▶ _Source material_
Segment Open
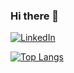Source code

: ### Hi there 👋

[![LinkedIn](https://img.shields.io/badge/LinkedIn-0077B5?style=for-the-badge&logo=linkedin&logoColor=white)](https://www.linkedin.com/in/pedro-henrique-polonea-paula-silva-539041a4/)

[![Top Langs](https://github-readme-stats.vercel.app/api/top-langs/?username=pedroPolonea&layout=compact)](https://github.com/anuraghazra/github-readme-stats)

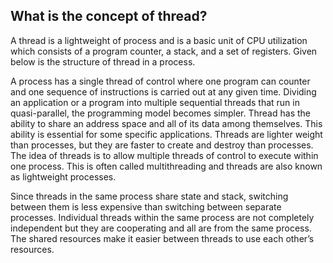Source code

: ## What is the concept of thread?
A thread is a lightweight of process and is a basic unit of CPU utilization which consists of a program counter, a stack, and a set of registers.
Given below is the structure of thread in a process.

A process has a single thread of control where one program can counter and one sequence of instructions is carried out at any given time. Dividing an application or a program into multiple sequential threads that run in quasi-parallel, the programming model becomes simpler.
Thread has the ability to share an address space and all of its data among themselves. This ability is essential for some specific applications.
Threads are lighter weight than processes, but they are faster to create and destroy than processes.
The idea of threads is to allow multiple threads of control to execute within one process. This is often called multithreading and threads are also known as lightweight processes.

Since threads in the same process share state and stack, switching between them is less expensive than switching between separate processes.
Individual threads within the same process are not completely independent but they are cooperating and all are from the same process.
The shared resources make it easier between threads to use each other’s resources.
Segment Closed
Your answer should be a single number: the count of lines in the data that include the word "within".

2